** What you are asked to do **
Please work out the number of lines in the following material that include "part", and reply with only that number.

● ● ● ● ●

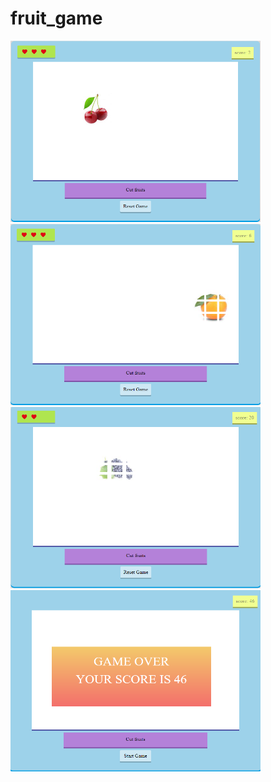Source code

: # fruit_game
<span>
<img src="screenshots/ss1.png" width="400px" height="290px">
<img src="screenshots/ss2.png" width="400px" height="290px">
</span>
<span>
<img src="screenshots/ss3.png" width="400px" height="290px">
<img src="screenshots/ss4.png" width="400px" height="290px">
</span>

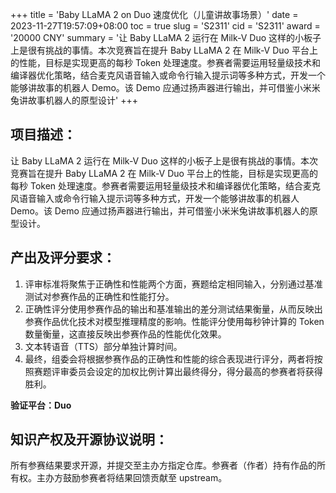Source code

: +++
title = 'Baby LLaMA 2 on Duo 速度优化（儿童讲故事场景）'
date = 2023-11-27T19:57:09+08:00
toc = true
slug = 'S2311'
cid = 'S2311'
award = '20000 CNY'
summary = '让 Baby LLaMA 2 运行在 Milk-V Duo 这样的小板子上是很有挑战的事情。本次竞赛旨在提升 Baby LLaMA 2 在 Milk-V Duo 平台上的性能，目标是实现更高的每秒 Token 处理速度。参赛者需要运用轻量级技术和编译器优化策略，结合麦克风语音输入或命令行输入提示词等多种方式，开发一个能够讲故事的机器人 Demo。该 Demo 应通过扬声器进行输出，并可借鉴小米米兔讲故事机器人的原型设计'
+++

## 项目描述：

让 Baby LLaMA 2 运行在 Milk-V Duo 这样的小板子上是很有挑战的事情。本次竞赛旨在提升 Baby LLaMA 2 在 Milk-V Duo 平台上的性能，目标是实现更高的每秒 Token 处理速度。参赛者需要运用轻量级技术和编译器优化策略，结合麦克风语音输入或命令行输入提示词等多种方式，开发一个能够讲故事的机器人 Demo。该 Demo 应通过扬声器进行输出，并可借鉴小米米兔讲故事机器人的原型设计。

## 产出及评分要求：

1. 评审标准将聚焦于正确性和性能两个方面，赛题给定相同输入，分别通过基准测试对参赛作品的正确性和性能打分。
2. 正确性评分使用参赛作品的输出和基准输出的差分测试结果衡量，从而反映出参赛作品优化技术对模型推理精度的影响。性能评分使用每秒钟计算的 Token 数量衡量，这直接反映出参赛作品的性能优化效果。
3. 文本转语音（TTS）部分单独计算时间。
4. 最终，组委会将根据参赛作品的正确性和性能的综合表现进行评分，两者将按照赛题评审委员会设定的加权比例计算出最终得分，得分最高的参赛者将获得胜利。

**验证平台：Duo**

## 知识产权及开源协议说明：

所有参赛结果要求开源，并提交至主办方指定仓库。参赛者（作者）持有作品的所有权。主办方鼓励参赛者将结果回馈贡献至 upstream。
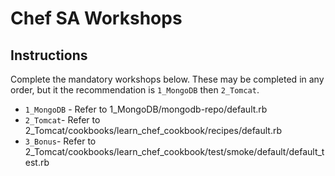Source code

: # Chef SA Workshops

## Instructions

Complete the mandatory workshops below. These may be completed in any order, but it the recommendation is `1_MongoDB` then `2_Tomcat`.

* `1_MongoDB` - Refer to 1_MongoDB/mongodb-repo/default.rb
* `2_Tomcat`- Refer to 2_Tomcat/cookbooks/learn_chef_cookbook/recipes/default.rb
* `3_Bonus`- Refer to 2_Tomcat/cookbooks/learn_chef_cookbook/test/smoke/default/default_test.rb 

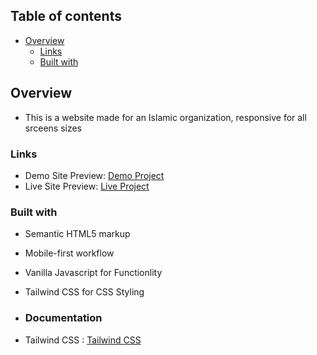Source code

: 
## Table of contents

- [Overview](#overview)
  - [Links](#links)
  - [Built with](#built-with)

## Overview

- This is a website made for an Islamic organization, responsive for all srceens sizes

### Links
- Demo Site Preview: [Demo Project](http://the-lantern-islamic-foundation.vercel.app)
- Live Site Preview: [Live Project](http://thelantern.org.ng
)

### Built with
- Semantic HTML5 markup
- Mobile-first workflow
- Vanilla Javascript for Functionlity
- Tailwind CSS for CSS Styling

- ### Documentation
- Tailwind CSS : [Tailwind CSS](https://tailwindcss.com/docs/installation)
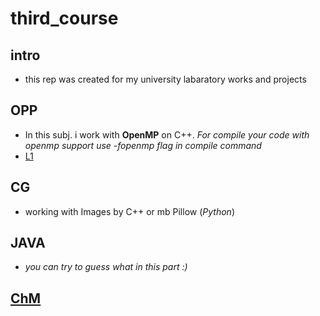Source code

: # third_course
## intro
- this rep was created for my university labaratory works and projects
## OPP
- In this subj. i work with **OpenMP** on C++.
*For compile your code with openmp support use -fopenmp flag in compile command*
- [L1](OPP/L1/README.md)
## CG
- working with Images by C++ or mb Pillow (*Python*)
## JAVA
- *you can try to guess what in this part :)*
## [ChM](/ChM/README.md)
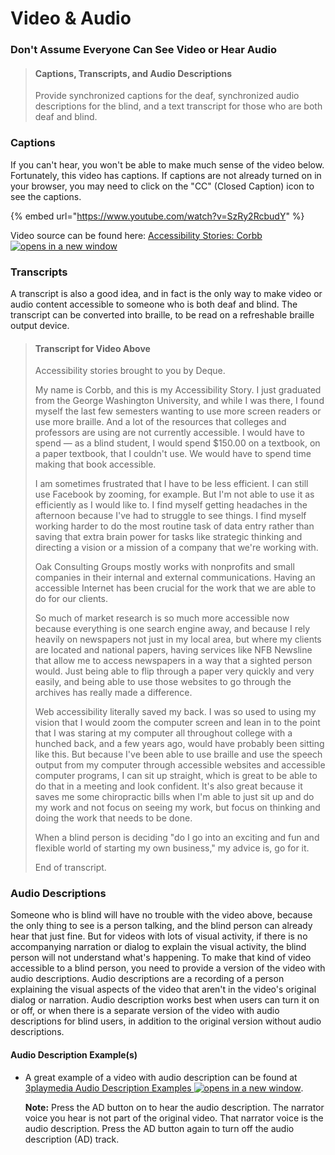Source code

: # Video & Audio

### Don't Assume Everyone Can See Video or Hear Audio

> #### Captions, Transcripts, and Audio Descriptions
>
> Provide synchronized captions for the deaf, synchronized audio descriptions for the blind, and a text transcript for those who are both deaf and blind.

### Captions

If you can't hear, you won't be able to make much sense of the video below. Fortunately, this video has captions. If captions are not already turned on in your browser, you may need to click on the "CC" (Closed Caption) icon to see the captions.

{% embed url="https://www.youtube.com/watch?v=SzRy2RcbudY" %}

Video source can be found here: [Accessibility Stories: Corbb ![opens in a new window](https://dequeuniversity.com/assets/images/template/courses2014/new-window.png)](https://www.youtube.com/watch?v=SzRy2RcbudY)

### Transcripts

A transcript is also a good idea, and in fact is the only way to make video or audio content accessible to someone who is both deaf and blind. The transcript can be converted into braille, to be read on a refreshable braille output device.

> #### Transcript for Video Above
>
> Accessibility stories brought to you by Deque.
>
> My name is Corbb, and this is my Accessibility Story. I just graduated from the George Washington University, and while I was there, I found myself the last few semesters wanting to use more screen readers or use more braille. And a lot of the resources that colleges and professors are using are not currently accessible. I would have to spend — as a blind student, I would spend $150.00 on a textbook, on a paper textbook, that I couldn't use. We would have to spend time making that book accessible.
>
> I am sometimes frustrated that I have to be less efficient. I can still use Facebook by zooming, for example. But I'm not able to use it as efficiently as I would like to. I find myself getting headaches in the afternoon because I've had to struggle to see things. I find myself working harder to do the most routine task of data entry rather than saving that extra brain power for tasks like strategic thinking and directing a vision or a mission of a company that we're working with.
>
> Oak Consulting Groups mostly works with nonprofits and small companies in their internal and external communications. Having an accessible Internet has been crucial for the work that we are able to do for our clients.
>
> So much of market research is so much more accessible now because everything is one search engine away, and because I rely heavily on newspapers not just in my local area, but where my clients are located and national papers, having services like NFB Newsline that allow me to access newspapers in a way that a sighted person would. Just being able to flip through a paper very quickly and very easily, and being able to use those websites to go through the archives has really made a difference.
>
> Web accessibility literally saved my back. I was so used to using my vision that I would zoom the computer screen and lean in to the point that I was staring at my computer all throughout college with a hunched back, and a few years ago, would have probably been sitting like this. But because I've been able to use braille and use the speech output from my computer through accessible websites and accessible computer programs, I can sit up straight, which is great to be able to do that in a meeting and look confident. It's also great because it saves me some chiropractic bills when I'm able to just sit up and do my work and not focus on seeing my work, but focus on thinking and doing the work that needs to be done.
>
> When a blind person is deciding "do I go into an exciting and fun and flexible world of starting my own business," my advice is, go for it.
>
> End of transcript.

### Audio Descriptions

Someone who is blind will have no trouble with the video above, because the only thing to see is a person talking, and the blind person can already hear that just fine. But for videos with lots of visual activity, if there is no accompanying narration or dialog to explain the visual activity, the blind person will not understand what's happening. To make that kind of video accessible to a blind person, you need to provide a version of the video with audio descriptions. Audio descriptions are a recording of a person explaining the visual aspects of the video that aren't in the video's original dialog or narration. Audio description works best when users can turn it on or off, or when there is a separate version of the video with audio descriptions for blind users, in addition to the original version without audio descriptions.&#x20;

#### Audio Description Example(s)

*   A great example of a video with audio description can be found at [3playmedia Audio Description Examples ![opens in a new window](https://dequeuniversity.com/assets/images/template/courses2014/new-window.png)](https://www.3playmedia.com/solutions/how-it-works/how-to-guides/audio-description-how-to-guides/audio-description-examples/).

    **Note:** Press the AD button on to hear the audio description. The narrator voice you hear is not part of the original video. That narrator voice is the audio description. Press the AD button again to turn off the audio description (AD) track.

● ● ● ● ●

** Written solution **
2